After a trial, the U.S. District Court for the Northern District of California found the defendants acted “in blatant disregard of the express terms of the plan document and of their fiduciary duties” under the Employee Retirement Income Security Act (ERISA), according to a DOL news release. The court ordered Richard Chi, the bank’s chairman, president and CEO and his fellow trustees Akila Chen, Kent Chen and William Mo to pay the employees cash, plus interest, into their retirement accounts.
The court also found that the defendants diverted $81,407 of an account receivable that belonged to the plan to the bank improperly, and wrongfully transferred $69,745 from the plan’s account to the bank. The court ordered the defendants to repay these amounts too, with interest.

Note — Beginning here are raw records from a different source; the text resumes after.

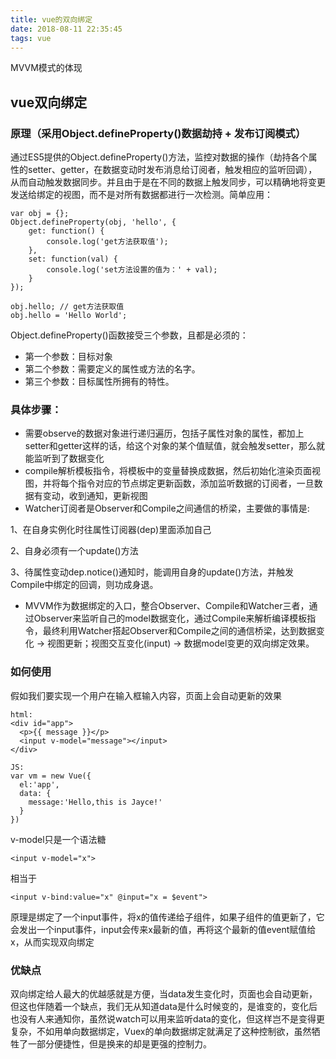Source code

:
 ```yaml
---
title: vue的双向绑定
date: 2018-08-11 22:35:45
tags: vue
---
```

MVVM模式的体现
<!-- more -->
## vue双向绑定
### 原理（采用Object.defineProperty()数据劫持 + 发布订阅模式）

通过ES5提供的Object.defineProperty()方法，监控对数据的操作（劫持各个属性的setter、getter，在数据变动时发布消息给订阅者，触发相应的监听回调），从而自动触发数据同步。并且由于是在不同的数据上触发同步，可以精确地将变更发送给绑定的视图，而不是对所有数据都进行一次检测。简单应用：
```
var obj = {};
Object.defineProperty(obj, 'hello', {
    get: function() {
        console.log('get方法获取值');
    },
    set: function(val) {
        console.log('set方法设置的值为：' + val);
    }
});

obj.hello; // get方法获取值
obj.hello = 'Hello World';
```
Object.defineProperty()函数接受三个参数，且都是必须的：
- 第一个参数：目标对象
- 第二个参数：需要定义的属性或方法的名字。
- 第三个参数：目标属性所拥有的特性。

### 具体步骤：
- 需要observe的数据对象进行递归遍历，包括子属性对象的属性，都加上 setter和getter这样的话，给这个对象的某个值赋值，就会触发setter，那么就能监听到了数据变化
- compile解析模板指令，将模板中的变量替换成数据，然后初始化渲染页面视图，并将每个指令对应的节点绑定更新函数，添加监听数据的订阅者，一旦数据有变动，收到通知，更新视图
- Watcher订阅者是Observer和Compile之间通信的桥梁，主要做的事情是:

1、在自身实例化时往属性订阅器(dep)里面添加自己

2、自身必须有一个update()方法

3、待属性变动dep.notice()通知时，能调用自身的update()方法，并触发Compile中绑定的回调，则功成身退。
- MVVM作为数据绑定的入口，整合Observer、Compile和Watcher三者，通过Observer来监听自己的model数据变化，通过Compile来解析编译模板指令，最终利用Watcher搭起Observer和Compile之间的通信桥梁，达到数据变化 -> 视图更新；视图交互变化(input) -> 数据model变更的双向绑定效果。

### 如何使用

假如我们要实现一个用户在输入框输入内容，页面上会自动更新的效果
```
html:
<div id="app">
  <p>{{ message }}</p>
  <input v-model="message"></input>
</div>

JS:
var vm = new Vue({
  el:'app',
  data: {
    message:'Hello,this is Jayce!'
  }
})
```

v-model只是一个语法糖
```
<input v-model="x">
```

相当于
```
<input v-bind:value="x" @input="x = $event">
```
原理是绑定了一个input事件，将x的值传递给子组件，如果子组件的值更新了，它会发出一个input事件，input会传来x最新的值，再将这个最新的值event赋值给x，从而实现双向绑定

### 优缺点

双向绑定给人最大的优越感就是方便，当data发生变化时，页面也会自动更新，但这也伴随着一个缺点，我们无从知道data是什么时候变的，是谁变的，变化后也没有人来通知你，虽然说watch可以用来监听data的变化，但这样岂不是变得更复杂，不如用单向数据绑定，Vuex的单向数据绑定就满足了这种控制欲，虽然牺牲了一部分便捷性，但是换来的却是更强的控制力。
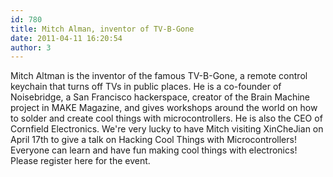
 ```yaml
---
id: 780
title: Mitch Alman, inventor of TV-B-Gone
date: 2011-04-11 16:20:54
author: 3
---
```


Mitch Altman is the inventor of the famous TV-B-Gone, a remote control keychain that turns off TVs in public places. He is a co-founder of Noisebridge, a San Francisco hackerspace, creator of the Brain Machine project in MAKE Magazine, and gives workshops around the world on how to solder and create cool things with microcontrollers. He is also the CEO of Cornfield Electronics. We're very lucky to have Mitch visiting XinCheJian on April 17th to give a talk on Hacking Cool Things with Microcontrollers! Everyone can learn and have fun making cool things with electronics! Please register here for the event.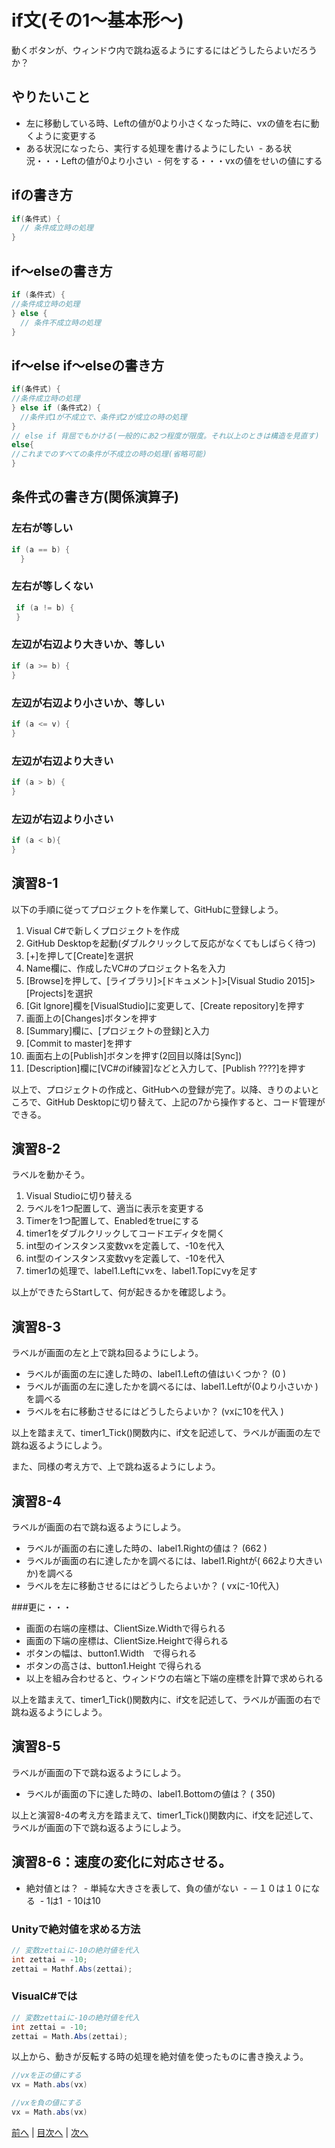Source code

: # if文(その1～基本形～)
動くボタンが、ウィンドウ内で跳ね返るようにするにはどうしたらよいだろうか？

## やりたいこと
- 左に移動している時、Leftの値が0より小さくなった時に、vxの値を右に動くように変更する
- ある状況になったら、実行する処理を書けるようにしたい
  - ある状況・・・Leftの値が0より小さい
  - 何をする・・・vxの値をせいの値にする
## ifの書き方
```cs
if(条件式) {
  // 条件成立時の処理
}
```

## if～elseの書き方
```cs
if (条件式) {
//条件成立時の処理
} else {
  // 条件不成立時の処理
}
```

## if～else if～elseの書き方
```cs
if(条件式) {
//条件成立時の処理
} else if (条件式2) {
  //条件式1が不成立で、条件式2が成立の時の処理
}
// else if 背屈でもかける(一般的にあ2つ程度が限度。それ以上のときは構造を見直す)
else{
//これまでのすべての条件が不成立の時の処理(省略可能)
}

```

## 条件式の書き方(関係演算子)
### 左右が等しい

```cs
if (a == b) {
  }
```

### 左右が等しくない

```cs
 if (a != b) {
 }
```

### 左辺が右辺より大きいか、等しい

```cs
if (a >= b) {
}
```

### 左辺が右辺より小さいか、等しい

```cs
if (a <= v) {
}
```

### 左辺が右辺より大きい

```cs
if (a > b) {
}
```

### 左辺が右辺より小さい

```cs
if (a < b){
}
```

## 演習8-1
以下の手順に従ってプロジェクトを作業して、GitHubに登録しよう。

1.	Visual C#で新しくプロジェクトを作成
2.	GitHub Desktopを起動(ダブルクリックして反応がなくてもしばらく待つ)
3.	[+]を押して[Create]を選択
4.	Name欄に、作成したVC#のプロジェクト名を入力
5.	[Browse]を押して、[ライブラリ]>[ドキュメント]>[Visual Studio 2015]>[Projects]を選択
6.	 [Git Ignore]欄を[VisualStudio]に変更して、[Create repository]を押す
7.	画面上の[Changes]ボタンを押す
8.	[Summary]欄に、[プロジェクトの登録]と入力
9.	[Commit to master]を押す
10.	画面右上の[Publish]ボタンを押す(2回目以降は[Sync])
11.	[Description]欄に[VC#のif練習]などと入力して、[Publish ????]を押す

以上で、プロジェクトの作成と、GitHubへの登録が完了。以降、きりのよいところで、GitHub Desktopに切り替えて、上記の7から操作すると、コード管理ができる。

## 演習8-2
ラベルを動かそう。

1.	Visual Studioに切り替える
2.	ラベルを1つ配置して、適当に表示を変更する
3.	Timerを1つ配置して、Enabledをtrueにする
4.	timer1をダブルクリックしてコードエディタを開く
5.	int型のインスタンス変数vxを定義して、-10を代入
6.	int型のインスタンス変数vyを定義して、-10を代入
7.	timer1の処理で、label1.Leftにvxを、label1.Topにvyを足す

以上ができたらStartして、何が起きるかを確認しよう。

## 演習8-3
ラベルが画面の左と上で跳ね回るようにしよう。

- ラベルが画面の左に達した時の、label1.Leftの値はいくつか？ (0 )
- ラベルが画面の左に達したかを調べるには、label1.Leftが(0より小さいか )を調べる
- ラベルを右に移動させるにはどうしたらよいか？ (vxに10を代入 )

以上を踏まえて、timer1_Tick()関数内に、if文を記述して、ラベルが画面の左で跳ね返るようにしよう。

また、同様の考え方で、上で跳ね返るようにしよう。


## 演習8-4
ラベルが画面の右で跳ね返るようにしよう。
- ラベルが画面の右に達した時の、label1.Rightの値は？    (662 )
- ラベルが画面の右に達したかを調べるには、label1.Rightが( 662より大きいか)を調べる
- ラベルを左に移動させるにはどうしたらよいか？ ( vxに-10代入)

###更に・・・
- 画面の右端の座標は、ClientSize.Widthで得られる
- 画面の下端の座標は、ClientSize.Heightで得られる
- ボタンの幅は、button1.Width　で得られる
- ボタンの高さは、button1.Height で得られる
- 以上を組み合わせると、ウィンドウの右端と下端の座標を計算で求められる

以上を踏まえて、timer1_Tick()関数内に、if文を記述して、ラベルが画面の右で跳ね返るようにしよう。

## 演習8-5
ラベルが画面の下で跳ね返るようにしよう。

- ラベルが画面の下に達した時の、label1.Bottomの値は？   ( 350)

以上と演習8-4の考え方を踏まえて、timer1_Tick()関数内に、if文を記述して、ラベルが画面の下で跳ね返るようにしよう。

## 演習8-6：速度の変化に対応させる。
- 絶対値とは？
  - 単純な大きさを表して、負の値がない
  - －１０は１０になる
  - 1は1
  - 10は10
### Unityで絶対値を求める方法

```cs
// 変数zettaiに-10の絶対値を代入
int zettai = -10;
zettai = Mathf.Abs(zettai);
```

### VisualC#では

```cs
// 変数zettaiに-10の絶対値を代入
int zettai = -10;
zettai = Math.Abs(zettai);
```

以上から、動きが反転する時の処理を絶対値を使ったものに書き換えよう。

```cs
//vxを正の値にする
vx = Math.abs(vx)

//vxを負の値にする
vx = Math.abs(vx)

```


[前へ](07.md) | [目次へ](README.md#%E7%9B%AE%E6%AC%A1) | [次へ](09.md)
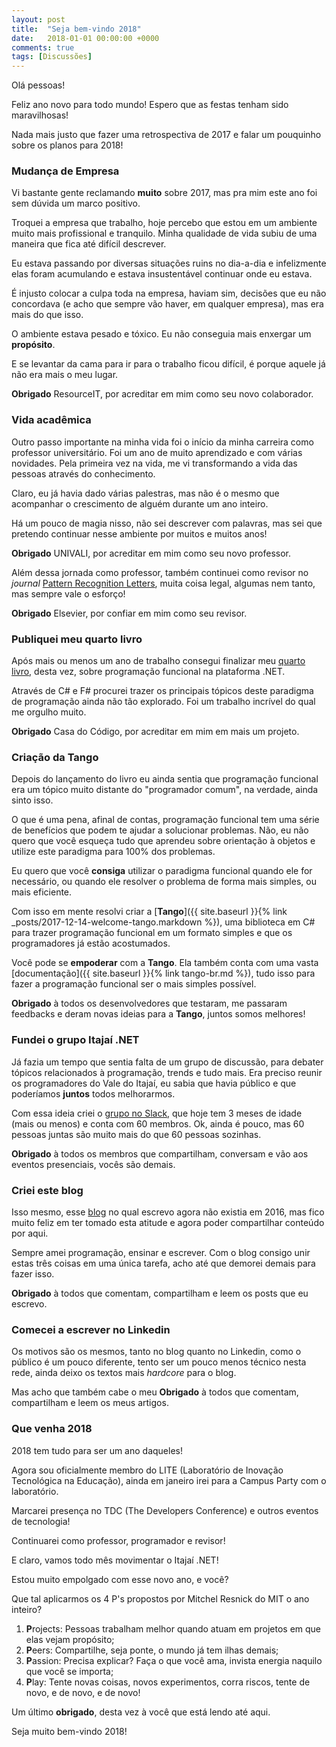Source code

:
 ```yaml
---
layout: post
title:  "Seja bem-vindo 2018"
date:   2018-01-01 00:00:00 +0000
comments: true
tags: [Discussões]
---
```


Olá pessoas!

Feliz ano novo para todo mundo! Espero que as festas tenham sido maravilhosas!

Nada mais justo que fazer uma retrospectiva de 2017 e falar um pouquinho sobre os planos para 2018!

<!--more-->

### Mudança de Empresa

Vi bastante gente reclamando **muito** sobre 2017, mas pra mim este ano foi sem dúvida um marco positivo.

Troquei a empresa que trabalho, hoje percebo que estou em um ambiente muito mais profissional e tranquilo. Minha qualidade de vida subiu de uma maneira que fica até difícil descrever.

Eu estava passando por diversas situações ruins no dia-a-dia e infelizmente elas foram acumulando e estava insustentável continuar onde eu estava.

É injusto colocar a culpa toda na empresa, haviam sim, decisões que eu não concordava (e acho que sempre vão haver, em qualquer empresa), mas era mais do que isso. 

O ambiente estava pesado e tóxico. Eu não conseguia mais enxergar um **propósito**.

E se levantar da cama para ir para o trabalho ficou difícil, é porque aquele já não era mais o meu lugar.

**Obrigado** ResourceIT, por acreditar em mim como seu novo colaborador.

### Vida acadêmica

Outro passo importante na minha vida foi o início da minha carreira como professor universitário. Foi um ano de muito aprendizado e com várias novidades. Pela primeira vez na vida, me vi transformando a vida das pessoas através do conhecimento.

Claro, eu já havia dado várias palestras, mas não é o mesmo que acompanhar o crescimento de alguém durante um ano inteiro.

Há um pouco de magia nisso, não sei descrever com palavras, mas sei que pretendo continuar nesse ambiente por muitos e muitos anos!

**Obrigado** UNIVALI, por acreditar em mim como seu novo professor.

Além dessa jornada como professor, também continuei como revisor no *journal* [Pattern Recognition Letters](https://www.journals.elsevier.com/pattern-recognition-letters/), muita coisa legal, algumas nem tanto, mas sempre vale o esforço!

**Obrigado** Elsevier, por confiar em mim como seu revisor.

### Publiquei meu quarto livro

Após mais ou menos um ano de trabalho consegui finalizar meu [quarto livro](https://www.casadocodigo.com.br/products/livro-programacao-funcional-net), desta vez, sobre programação funcional na plataforma .NET.

Através de C# e F# procurei trazer os principais tópicos deste paradigma de programação ainda não tão explorado. Foi um trabalho incrível do qual me orgulho muito.

**Obrigado** Casa do Código, por acreditar em mim em mais um projeto.

### Criação da Tango

Depois do lançamento do livro eu ainda sentia que programação funcional era um tópico muito distante do "programador comum", na verdade, ainda sinto isso.

O que é uma pena, afinal de contas, programação funcional tem uma série de benefícios que podem te ajudar a solucionar problemas. Não, eu não quero que você esqueça tudo que aprendeu sobre orientação à objetos e utilize este paradigma para 100% dos problemas.

Eu quero que você **consiga** utilizar o paradigma funcional quando ele for necessário, ou quando ele resolver o problema de forma mais simples, ou mais eficiente.

Com isso em mente resolvi criar a [**Tango**]({{ site.baseurl }}{% link _posts/2017-12-14-welcome-tango.markdown %}), uma biblioteca em C# para trazer programação funcional em um formato simples e que os programadores já estão acostumados.

Você pode se **empoderar** com a **Tango**. Ela também conta com uma vasta [documentação]({{ site.baseurl }}{% link tango-br.md %}), tudo isso para fazer a programação funcional ser o mais simples possível.

**Obrigado** à todos os desenvolvedores que testaram, me passaram feedbacks e deram novas ideias para a **Tango**, juntos somos melhores!

### Fundei o grupo Itajaí .NET

Já fazia um tempo que sentia falta de um grupo de discussão, para debater tópicos relacionados à programação, trends e tudo mais. Era preciso reunir os programadores do Vale do Itajaí, eu sabia que havia público e que poderíamos **juntos** todos melhorarmos.

Com essa ideia criei o [grupo no Slack](https://itajaidotnet.slack.com), que hoje tem 3 meses de idade (mais ou menos) e conta com 60 membros. Ok, ainda é pouco, mas 60 pessoas juntas são muito mais do que 60 pessoas sozinhas.

**Obrigado** à todos os membros que compartilham, conversam e vão aos eventos presenciais, vocês são demais.

### Criei este blog

Isso mesmo, esse [blog](https://gabrielschade.github.io) no qual escrevo agora não existia em 2016, mas fico muito feliz em ter tomado esta atitude e agora poder compartilhar conteúdo por aqui.

Sempre amei programação, ensinar e escrever. Com o blog consigo unir estas três coisas em uma única tarefa, acho até que demorei demais para fazer isso.

**Obrigado** à todos que comentam, compartilham e leem os posts que eu escrevo.

### Comecei a escrever no Linkedin

Os motivos são os mesmos, tanto no blog quanto no Linkedin, como o público é um pouco diferente, tento ser um pouco menos técnico nesta rede, ainda deixo os textos mais *hardcore* para o blog.

Mas acho que também cabe o meu **Obrigado** à todos que comentam, compartilham e leem os meus artigos.

### Que venha 2018

2018 tem tudo para ser um ano daqueles!

Agora sou oficialmente membro do LITE (Laboratório de Inovação Tecnológica na Educação), ainda em janeiro irei para a Campus Party com o laboratório.

Marcarei presença no TDC (The Developers Conference) e outros eventos de tecnologia!

Continuarei como professor, programador e revisor!

E claro, vamos todo mês movimentar o Itajaí .NET!

Estou muito empolgado com esse novo ano, e você?

Que tal aplicarmos os 4 P's propostos por Mitchel Resnick do MIT o ano inteiro?

1. **P**rojects: Pessoas trabalham melhor quando atuam em projetos em que elas vejam propósito;
2. **P**eers: Compartilhe, seja ponte, o mundo já tem ilhas demais;
3. **P**assion: Precisa explicar? Faça o que você ama, invista energia naquilo que você se importa;
4. **P**lay: Tente novas coisas, novos experimentos, corra riscos, tente de novo, e de novo, e de novo!

Um último **obrigado**, desta vez à você que está lendo até aqui.

Seja muito bem-vindo 2018!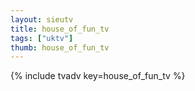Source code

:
 ```yaml
--- 
layout: sieutv
title: house_of_fun_tv
tags: ["uktv"]
thumb: house_of_fun_tv
---
```

{% include tvadv key=house_of_fun_tv %}
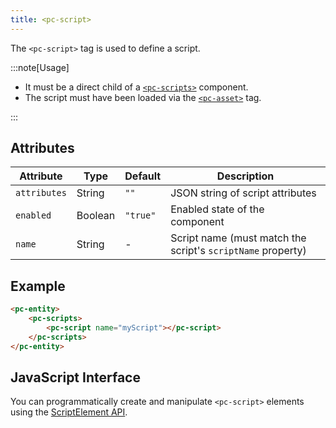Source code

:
 ```yaml
---
title: <pc-script>
---
```


The `<pc-script>` tag is used to define a script.

:::note[Usage]

* It must be a direct child of a [`<pc-scripts>`](../pc-scripts) component.
* The script must have been loaded via the [`<pc-asset>`](../pc-asset) tag.

:::

## Attributes

<div className="attribute-table">

| Attribute | Type | Default | Description |
| --- | --- | --- | --- |
| `attributes` | String | `""` | JSON string of script attributes |
| `enabled` | Boolean | `"true"` | Enabled state of the component |
| `name` | String | - | Script name (must match the script's `scriptName` property) |

</div>

## Example

```html
<pc-entity>
    <pc-scripts>
        <pc-script name="myScript"></pc-script>
    </pc-scripts>
</pc-entity>
```

## JavaScript Interface

You can programmatically create and manipulate `<pc-script>` elements using the [ScriptElement API](https://api.playcanvas.com/web-components/classes/ScriptElement.html).

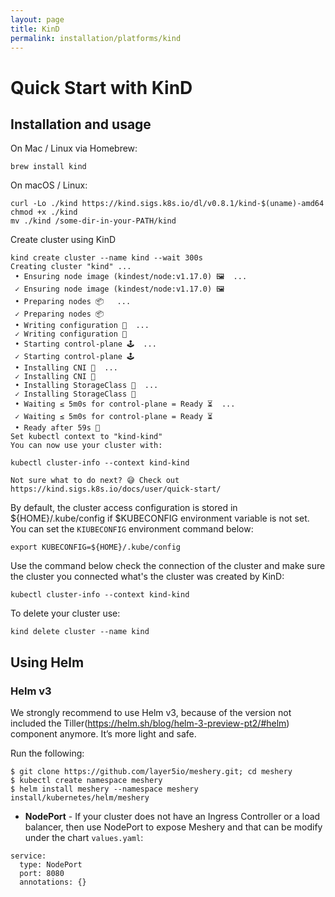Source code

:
 ```yaml
---
layout: page
title: KinD
permalink: installation/platforms/kind
---
```


# Quick Start with KinD

## Installation and usage

On Mac / Linux via Homebrew:
```
brew install kind
```

On macOS / Linux:
```
curl -Lo ./kind https://kind.sigs.k8s.io/dl/v0.8.1/kind-$(uname)-amd64
chmod +x ./kind
mv ./kind /some-dir-in-your-PATH/kind
```

Create cluster using KinD
```
kind create cluster --name kind --wait 300s
Creating cluster "kind" ...
 • Ensuring node image (kindest/node:v1.17.0) 🖼  ...
 ✓ Ensuring node image (kindest/node:v1.17.0) 🖼
 • Preparing nodes 📦   ...
 ✓ Preparing nodes 📦 
 • Writing configuration 📜  ...
 ✓ Writing configuration 📜
 • Starting control-plane 🕹️  ...
 ✓ Starting control-plane 🕹️
 • Installing CNI 🔌  ...
 ✓ Installing CNI 🔌
 • Installing StorageClass 💾  ...
 ✓ Installing StorageClass 💾
 • Waiting ≤ 5m0s for control-plane = Ready ⏳  ...
 ✓ Waiting ≤ 5m0s for control-plane = Ready ⏳
 • Ready after 59s 💚
Set kubectl context to "kind-kind"
You can now use your cluster with:

kubectl cluster-info --context kind-kind

Not sure what to do next? 😅 Check out https://kind.sigs.k8s.io/docs/user/quick-start/
```

By default, the cluster access configuration is stored in ${HOME}/.kube/config if $KUBECONFIG environment variable is not set. You can set the `KIUBECONFIG` environment command below:
```
export KUBECONFIG=${HOME}/.kube/config
```
Use the command below check the connection of the cluster and make sure the cluster you connected what's the cluster was created by KinD:
```
kubectl cluster-info --context kind-kind
```

To delete your cluster use: 
```
kind delete cluster --name kind
```

<a name="helm"></a>
## Using Helm

### Helm v3

We strongly recommend to use Helm v3, because of the version not included the Tiller(https://helm.sh/blog/helm-3-preview-pt2/#helm) component anymore. It’s more light and safe.

Run the following:
```
$ git clone https://github.com/layer5io/meshery.git; cd meshery
$ kubectl create namespace meshery
$ helm install meshery --namespace meshery install/kubernetes/helm/meshery
```

* **NodePort** - If your cluster does not have an Ingress Controller or a load balancer, then use NodePort to expose Meshery and that can be modify under the chart `values.yaml`:

```
service:
  type: NodePort
  port: 8080
  annotations: {}
```

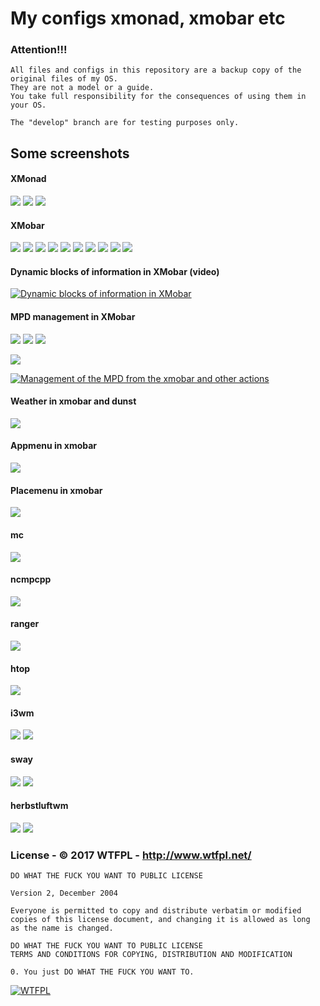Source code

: # My configs xmonad, xmobar etc

### Attention!!!

```
All files and configs in this repository are a backup copy of the original files of my OS.
They are not a model or a guide.
You take full responsibility for the consequences of using them in your OS.

The "develop" branch are for testing purposes only.
```

## Some screenshots 

#### XMonad

![](/screenshots/xmonad-1.png?raw=true)
![](/screenshots/xmonad-2.png?raw=true)
![](/screenshots/xmonad-3.png?raw=true)

#### XMobar

![](/screenshots/xmobar-0.png?raw=true)
![](/screenshots/xmobar-1.png?raw=true)
![](/screenshots/xmobar-2.png?raw=true)
![](/screenshots/xmobar-3.png?raw=true)
![](/screenshots/xmobar-4.png?raw=true)
![](/screenshots/xmobar-5.png?raw=true)
![](/screenshots/xmobar-6.png?raw=true)
![](/screenshots/xmobar-7.png?raw=true)
![](/screenshots/xmobar-8.png?raw=true)
![](/screenshots/xmobar-full.png?raw=true)

#### Dynamic blocks of information in XMobar (video)

[![Dynamic blocks of information in XMobar](/screenshots/My_XMobar.png?raw=true)](https://youtu.be/DihWJ4tGXG8 "Dynamic blocks of information in XMobar")

#### MPD management in XMobar

![](/screenshots/mpd-1.png?raw=true)  ![](/screenshots/mpd-2.png?raw=true)  ![](/screenshots/mpd-3.png?raw=true)

![](/screenshots/mpd-4.png?raw=true)

[![Management of the MPD from the xmobar and other actions](/mpd-5.png?raw=true)](https://youtu.be/EP2uaAIy07E "Management of the MPD from the xmobar and other actions")

#### Weather in xmobar and dunst

![](/screenshots/weather_in_xmobar_and_dunst.png?raw=true)

#### Appmenu in xmobar

![](/screenshots/appmenu.png?raw=true)

#### Placemenu in xmobar

![](/screenshots/placemenu.png?raw=true)

#### mc

![](/screenshots/mc.png?raw=true)

#### ncmpcpp

![](/screenshots/ncmpcpp.png?raw=true)

#### ranger

![](/screenshots/ranger.png?raw=true)

#### htop

![](/screenshots/htop.png?raw=true)

#### i3wm

![](/screenshots/i3wm-1.png?raw=true)
![](/screenshots/i3wm-2.png?raw=true)

#### sway

![](/screenshots/sway1.png?raw=true)
![](/screenshots/sway2.png?raw=true)

#### herbstluftwm

![](/screenshots/herbstluftwm-1.png?raw=true)
![](/screenshots/herbstluftwm-3.png?raw=true)


### License - © 2017 WTFPL - http://www.wtfpl.net/ 

```
DO WHAT THE FUCK YOU WANT TO PUBLIC LICENSE 

Version 2, December 2004

Everyone is permitted to copy and distribute verbatim or modified
copies of this license document, and changing it is allowed as long
as the name is changed.

DO WHAT THE FUCK YOU WANT TO PUBLIC LICENSE
TERMS AND CONDITIONS FOR COPYING, DISTRIBUTION AND MODIFICATION

0. You just DO WHAT THE FUCK YOU WANT TO.

```
[![WTFPL](/screenshots/wtfpl-badge-1.png?raw=true)](http://www.wtfpl.net "WTFPL")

According to the lawsuit filed in 2013, an investigation by the DOL’s Employee Benefits Security Administration (EBSA) determined that, after California Pacific Bank terminated its employee stock ownership plan in December 2010, the plan’s fiduciaries were required by the plan document to sell the plan’s bank stock and pay the participants, in cash, into their retirement accounts. The EBSA found the fiduciaries failed to do what the plan required, and did not follow their fiduciary duties to act in the best interest of the participants. Instead of liquidating the bank stock and paying cash into the retirement accounts of the plan’s participants, they divided up the plan’s stock and put stock, rather than cash, into IRAs for plan participants. The bank is not a publicly traded company, making it difficult if not impossible for the plan participants to sell the bank shares they received.
The EBSA also determined that the participants would have received approximately $1.24 million if the plan’s 97,237 shares had been liquidated and distributed in cash at their assessed December 2009 value.